Hi everyone! If this is your first time here on the site, my name is Dave Shevlin and while I am not a good writer, I am an enthusiastic one! My site, for you newcomers, is one that is here to celebrate the nostalgia, love and the elusive “cool” factor of comic books. I’m not here to write a dissertation on comparisons to 14th Century literature or anything like that. I don’t have that skill set. I am here to talk about why certain comics mean something to people, why they matter, why they are worth your time. I want to expose people to the same magic I feel for certain special comics. The comics that make your heart skip a beat. The ones that make you grin like an idiot when you picture them. The ones that are a perfect blend of art and writing that hit you in your gut, curl up into your brain and stay with you for the rest of your life. The main comic that sticks with me, that is a core piece of who i am, is the Chris Claremont/Marc Silvestri/Rick Leonardi run on X-Men. The run where our merry mutants go “down under”.
This is the first part in a long form continuous series I will be writing about The Outback Era X-Men. Why spend all this time dissecting this particular chunk of X-books, you ask? Well, it’s because this is my FAVORITE era of X-Men ever. I am head over heels in love with it. To me, it represents the high point of writer Chris Claremont’s legendary 17 year run on the X-Men titles.
Chris Claremont had been writing Uncanny X-Men and several other Mutant books for 13 years by the time 1988 rolled around. Throughout this run his main central theme to his books was growth and change. He had characters like Cyclops grow up, get married and retire to leave the team. Comic book status quo’s back then were a bit like the Wild West. Before movie and merchandising rights were such a huge deal, creators had a bit more free reign to enact long lasting change without things being reverted back to the status quo. Under the editorship of Louise Simonson and later Ann Nocenti, Claremont was given a lot of leeway to basically do whatever he wanted unless Editor In Chief Jim Shooter directly butted in. Throughout the 1980’s you see Claremont drifting away from a lot of the established X-Men tropes. Professor Xavier is sent off to space and Magneto is put in charge. Cyclops has his leadership usurped by Storm who, along with others, undergoes deep character change, growing ever more pragmatic and lethal. The Mutant Massacre decimates the team and core cast members are jettisoned off. Systematically he prunes the X-Men plant until theres not much recognizable growth left. Finally, the Fall of the Mutants X-Over happens and the X-Men all die, sacrificing their lives to destroy The Adversary and save the world.

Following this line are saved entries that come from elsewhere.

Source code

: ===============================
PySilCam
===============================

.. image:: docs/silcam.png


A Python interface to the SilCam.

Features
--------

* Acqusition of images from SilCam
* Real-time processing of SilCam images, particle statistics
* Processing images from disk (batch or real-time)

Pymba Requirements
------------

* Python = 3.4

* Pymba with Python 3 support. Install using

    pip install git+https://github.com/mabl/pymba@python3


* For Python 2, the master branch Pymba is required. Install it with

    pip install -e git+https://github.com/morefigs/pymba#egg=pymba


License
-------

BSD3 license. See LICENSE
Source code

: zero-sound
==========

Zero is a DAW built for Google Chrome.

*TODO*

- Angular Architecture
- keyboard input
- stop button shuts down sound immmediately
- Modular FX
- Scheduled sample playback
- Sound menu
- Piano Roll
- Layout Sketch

Their deaths last about 2 pages as Roma, Merlyn’s daughter saves them. She’ll become a huge deus ex machina to get us where we’re going but I’ll delve into more of that later.
Claremont uses this crossover to effectively murder off the X-Men and give himself a clean slate from which to reinvent the book. I said earlier, Claremont’s whole theme during his run is change and that thematic influence in his work is never stronger than it is here. He’s finally reached the apex of everything he’s laid down. After 13 years he unshackles himself from fan expectations and the tired status quo. Gone are the ties to the rest of the X-Men supporting cast. Gone is the Mansion in Westchester. Gone is the outdated super-hero team reacting to threats as they happen. Gone are the old villains. In it’s place stands a Mutant strikeforce, ready to proactively strike at those that would do them harm. They have a new secret base in the Australian Outback. They are invisible to machines and spells. They can teleport to anywhere in the world they need to be. They are given a certain freedom when all their friends and enemies think they are dead and off the table. They are given new enemies that represent the hate Mutants face in new, varied ways. Claremont’s whole run, in my opinion, is leading to this progressive change. Challenging himself to do something different gives the book a fresh jolt in the arm and spurs him on to unparalleled new creative heights. I want to explore and show you how everything is new, new, new and why that makes this the all time best X-Men period.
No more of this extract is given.